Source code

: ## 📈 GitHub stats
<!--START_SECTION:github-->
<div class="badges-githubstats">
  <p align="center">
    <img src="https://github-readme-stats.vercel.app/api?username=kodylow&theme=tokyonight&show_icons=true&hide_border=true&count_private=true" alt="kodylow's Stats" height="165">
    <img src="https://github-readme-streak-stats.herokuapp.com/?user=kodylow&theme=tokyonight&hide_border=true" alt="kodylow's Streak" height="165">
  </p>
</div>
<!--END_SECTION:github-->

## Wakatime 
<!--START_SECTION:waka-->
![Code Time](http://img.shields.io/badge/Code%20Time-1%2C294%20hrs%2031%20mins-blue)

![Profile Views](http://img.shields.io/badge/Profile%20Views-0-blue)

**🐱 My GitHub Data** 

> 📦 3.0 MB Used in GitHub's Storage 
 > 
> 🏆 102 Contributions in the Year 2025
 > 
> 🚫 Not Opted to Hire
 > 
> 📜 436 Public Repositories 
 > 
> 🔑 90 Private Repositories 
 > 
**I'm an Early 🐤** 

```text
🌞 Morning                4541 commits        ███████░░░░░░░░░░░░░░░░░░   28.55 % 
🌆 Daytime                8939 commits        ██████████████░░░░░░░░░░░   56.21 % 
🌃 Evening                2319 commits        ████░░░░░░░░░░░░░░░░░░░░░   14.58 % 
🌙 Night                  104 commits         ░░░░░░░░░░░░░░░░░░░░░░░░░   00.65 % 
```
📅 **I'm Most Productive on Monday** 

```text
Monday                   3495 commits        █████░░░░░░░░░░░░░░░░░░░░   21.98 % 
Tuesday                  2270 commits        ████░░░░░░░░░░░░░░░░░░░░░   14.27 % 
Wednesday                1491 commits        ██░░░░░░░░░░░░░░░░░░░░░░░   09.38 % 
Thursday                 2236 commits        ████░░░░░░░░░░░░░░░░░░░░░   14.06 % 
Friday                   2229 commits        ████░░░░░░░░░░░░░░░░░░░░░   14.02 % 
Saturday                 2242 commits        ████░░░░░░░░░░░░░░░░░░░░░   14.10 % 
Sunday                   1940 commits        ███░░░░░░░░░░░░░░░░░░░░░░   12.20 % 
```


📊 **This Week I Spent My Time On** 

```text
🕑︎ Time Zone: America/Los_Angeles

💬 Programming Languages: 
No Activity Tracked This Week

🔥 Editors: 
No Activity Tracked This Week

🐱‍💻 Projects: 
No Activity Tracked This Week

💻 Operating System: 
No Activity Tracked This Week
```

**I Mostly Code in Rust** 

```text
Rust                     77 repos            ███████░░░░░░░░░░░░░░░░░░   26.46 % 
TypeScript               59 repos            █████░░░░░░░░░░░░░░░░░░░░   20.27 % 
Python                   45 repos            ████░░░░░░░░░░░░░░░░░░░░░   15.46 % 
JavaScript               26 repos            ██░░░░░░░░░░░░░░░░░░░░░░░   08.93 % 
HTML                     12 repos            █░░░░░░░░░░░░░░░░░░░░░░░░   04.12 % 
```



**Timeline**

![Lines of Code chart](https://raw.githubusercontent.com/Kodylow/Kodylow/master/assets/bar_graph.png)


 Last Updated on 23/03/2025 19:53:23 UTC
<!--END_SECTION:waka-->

= = =

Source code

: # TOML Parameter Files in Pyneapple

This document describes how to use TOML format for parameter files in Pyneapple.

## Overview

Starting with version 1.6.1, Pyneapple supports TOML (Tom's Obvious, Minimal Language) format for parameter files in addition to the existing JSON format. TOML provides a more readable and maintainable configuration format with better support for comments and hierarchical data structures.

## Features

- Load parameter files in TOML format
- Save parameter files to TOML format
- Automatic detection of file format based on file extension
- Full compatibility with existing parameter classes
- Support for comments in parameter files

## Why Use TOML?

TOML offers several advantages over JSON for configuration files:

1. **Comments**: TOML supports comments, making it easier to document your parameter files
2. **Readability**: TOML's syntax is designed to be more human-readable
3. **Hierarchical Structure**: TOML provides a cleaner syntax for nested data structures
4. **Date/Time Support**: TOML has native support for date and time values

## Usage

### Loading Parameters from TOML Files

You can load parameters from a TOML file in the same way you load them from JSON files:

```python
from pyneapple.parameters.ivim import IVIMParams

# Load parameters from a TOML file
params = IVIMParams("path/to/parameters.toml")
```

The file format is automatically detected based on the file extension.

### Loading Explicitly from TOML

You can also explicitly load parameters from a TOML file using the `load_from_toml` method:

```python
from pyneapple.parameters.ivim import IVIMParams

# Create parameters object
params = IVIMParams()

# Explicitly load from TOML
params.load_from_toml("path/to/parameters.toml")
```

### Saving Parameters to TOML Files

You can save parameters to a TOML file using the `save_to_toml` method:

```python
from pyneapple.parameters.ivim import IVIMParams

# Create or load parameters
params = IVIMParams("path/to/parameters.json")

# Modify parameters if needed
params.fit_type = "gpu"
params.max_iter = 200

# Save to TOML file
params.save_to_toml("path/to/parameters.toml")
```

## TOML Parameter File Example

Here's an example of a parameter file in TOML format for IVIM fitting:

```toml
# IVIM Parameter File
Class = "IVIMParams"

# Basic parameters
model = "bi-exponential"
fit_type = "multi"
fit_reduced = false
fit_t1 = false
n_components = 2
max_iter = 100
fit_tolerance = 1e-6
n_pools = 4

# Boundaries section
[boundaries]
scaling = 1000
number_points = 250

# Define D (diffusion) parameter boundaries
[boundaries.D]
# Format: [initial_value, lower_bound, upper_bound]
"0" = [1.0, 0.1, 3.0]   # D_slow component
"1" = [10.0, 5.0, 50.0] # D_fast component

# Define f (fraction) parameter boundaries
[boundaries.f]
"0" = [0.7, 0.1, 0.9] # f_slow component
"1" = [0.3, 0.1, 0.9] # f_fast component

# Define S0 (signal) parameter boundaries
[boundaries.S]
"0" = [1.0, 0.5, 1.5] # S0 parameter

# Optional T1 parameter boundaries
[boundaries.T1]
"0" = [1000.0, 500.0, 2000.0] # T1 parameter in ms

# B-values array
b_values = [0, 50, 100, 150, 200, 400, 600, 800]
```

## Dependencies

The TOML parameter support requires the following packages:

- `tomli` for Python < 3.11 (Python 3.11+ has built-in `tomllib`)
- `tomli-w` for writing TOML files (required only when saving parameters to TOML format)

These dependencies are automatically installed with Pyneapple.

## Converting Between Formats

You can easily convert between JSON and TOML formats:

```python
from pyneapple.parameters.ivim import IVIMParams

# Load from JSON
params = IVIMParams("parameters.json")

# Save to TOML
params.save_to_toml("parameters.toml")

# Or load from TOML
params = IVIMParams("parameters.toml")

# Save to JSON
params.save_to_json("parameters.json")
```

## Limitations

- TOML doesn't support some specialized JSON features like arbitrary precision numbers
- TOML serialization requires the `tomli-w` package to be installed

= = =

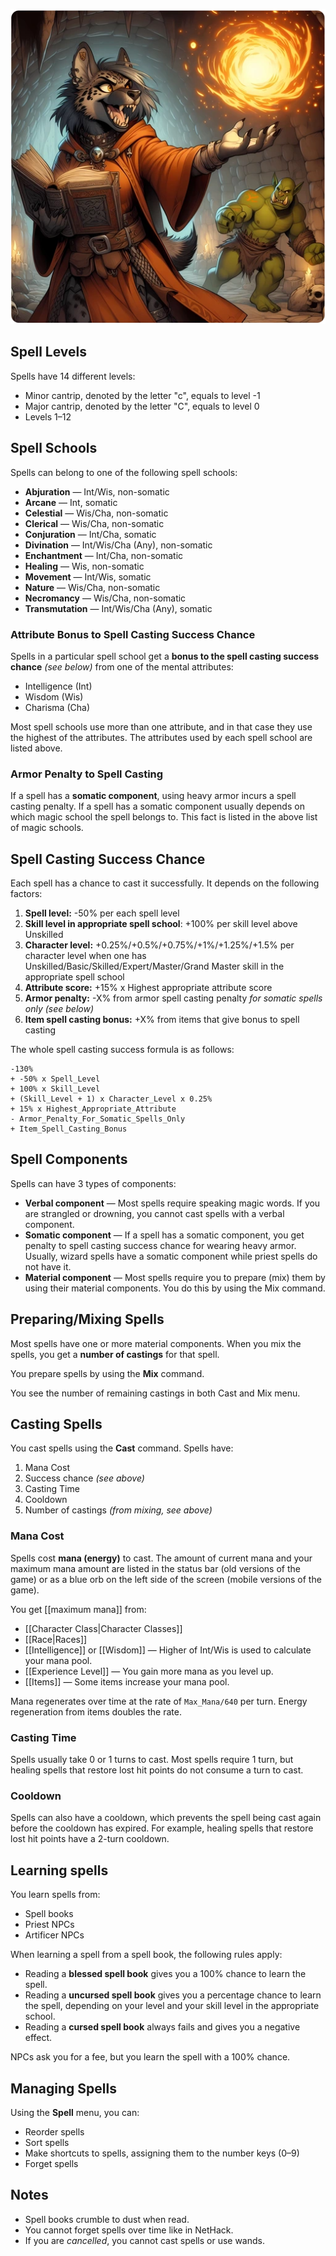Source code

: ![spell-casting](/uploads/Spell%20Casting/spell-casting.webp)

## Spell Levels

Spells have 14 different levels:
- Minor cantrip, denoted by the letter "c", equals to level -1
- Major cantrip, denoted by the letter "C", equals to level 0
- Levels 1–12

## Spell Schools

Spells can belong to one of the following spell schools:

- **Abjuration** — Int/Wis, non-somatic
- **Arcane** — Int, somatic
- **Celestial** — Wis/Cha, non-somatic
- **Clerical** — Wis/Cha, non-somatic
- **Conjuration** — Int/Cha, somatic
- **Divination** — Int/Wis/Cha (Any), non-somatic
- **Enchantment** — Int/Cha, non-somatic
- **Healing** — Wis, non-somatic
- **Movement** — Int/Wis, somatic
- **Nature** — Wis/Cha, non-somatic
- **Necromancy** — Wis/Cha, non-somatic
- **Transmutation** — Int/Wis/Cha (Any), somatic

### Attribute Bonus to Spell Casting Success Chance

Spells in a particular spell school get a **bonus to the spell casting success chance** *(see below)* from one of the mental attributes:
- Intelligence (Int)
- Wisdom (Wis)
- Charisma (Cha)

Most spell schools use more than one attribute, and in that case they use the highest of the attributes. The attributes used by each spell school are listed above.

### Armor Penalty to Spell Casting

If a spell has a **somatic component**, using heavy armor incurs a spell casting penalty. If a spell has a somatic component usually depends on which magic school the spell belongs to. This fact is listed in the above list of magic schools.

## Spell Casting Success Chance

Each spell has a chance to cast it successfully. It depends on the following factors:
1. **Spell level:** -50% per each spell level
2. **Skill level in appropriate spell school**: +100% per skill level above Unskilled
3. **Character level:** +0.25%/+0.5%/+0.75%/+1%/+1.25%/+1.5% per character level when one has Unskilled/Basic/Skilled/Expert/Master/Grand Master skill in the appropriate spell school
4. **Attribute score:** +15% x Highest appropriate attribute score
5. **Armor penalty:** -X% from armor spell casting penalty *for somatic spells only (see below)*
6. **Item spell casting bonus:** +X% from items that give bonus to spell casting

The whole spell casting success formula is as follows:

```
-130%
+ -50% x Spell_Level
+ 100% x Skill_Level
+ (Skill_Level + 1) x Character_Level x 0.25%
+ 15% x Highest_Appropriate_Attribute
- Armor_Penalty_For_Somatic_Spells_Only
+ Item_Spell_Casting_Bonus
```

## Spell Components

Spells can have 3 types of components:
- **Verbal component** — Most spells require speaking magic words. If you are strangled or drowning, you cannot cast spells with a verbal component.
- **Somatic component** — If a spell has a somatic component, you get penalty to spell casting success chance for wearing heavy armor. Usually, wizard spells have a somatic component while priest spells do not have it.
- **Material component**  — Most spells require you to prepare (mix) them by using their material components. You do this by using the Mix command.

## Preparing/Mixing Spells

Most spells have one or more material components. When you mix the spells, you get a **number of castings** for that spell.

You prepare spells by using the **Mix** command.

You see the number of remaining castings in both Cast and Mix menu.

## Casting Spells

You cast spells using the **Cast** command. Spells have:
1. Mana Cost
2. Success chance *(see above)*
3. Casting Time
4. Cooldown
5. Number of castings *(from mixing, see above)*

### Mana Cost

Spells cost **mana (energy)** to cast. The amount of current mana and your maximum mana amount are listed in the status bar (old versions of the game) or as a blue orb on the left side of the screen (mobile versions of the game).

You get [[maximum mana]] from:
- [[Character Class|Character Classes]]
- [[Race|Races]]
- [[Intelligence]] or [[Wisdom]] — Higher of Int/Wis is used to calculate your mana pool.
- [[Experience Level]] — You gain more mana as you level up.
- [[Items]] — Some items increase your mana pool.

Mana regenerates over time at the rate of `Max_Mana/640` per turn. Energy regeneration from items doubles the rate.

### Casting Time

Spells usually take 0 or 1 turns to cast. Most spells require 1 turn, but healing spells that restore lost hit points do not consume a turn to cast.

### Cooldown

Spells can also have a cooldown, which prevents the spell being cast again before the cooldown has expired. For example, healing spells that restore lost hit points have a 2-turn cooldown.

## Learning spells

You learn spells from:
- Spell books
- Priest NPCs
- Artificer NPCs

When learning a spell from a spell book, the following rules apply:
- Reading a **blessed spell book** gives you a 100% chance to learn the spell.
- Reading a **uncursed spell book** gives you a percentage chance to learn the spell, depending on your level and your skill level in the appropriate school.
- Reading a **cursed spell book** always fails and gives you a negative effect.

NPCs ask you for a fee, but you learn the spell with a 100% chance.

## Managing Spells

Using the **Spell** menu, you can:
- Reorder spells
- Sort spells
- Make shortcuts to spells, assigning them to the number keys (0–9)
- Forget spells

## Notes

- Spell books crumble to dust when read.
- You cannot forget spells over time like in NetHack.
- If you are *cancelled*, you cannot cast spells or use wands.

= = =

**PROBLEM DETAILS:** Take the listing above and repeat exactly the lines from the one containing "5. Number of" through the one containing "### Mana Cost", both included.

**SOLUTION BELOW:**
5. Number of castings *(from mixing, see above)*

### Mana Cost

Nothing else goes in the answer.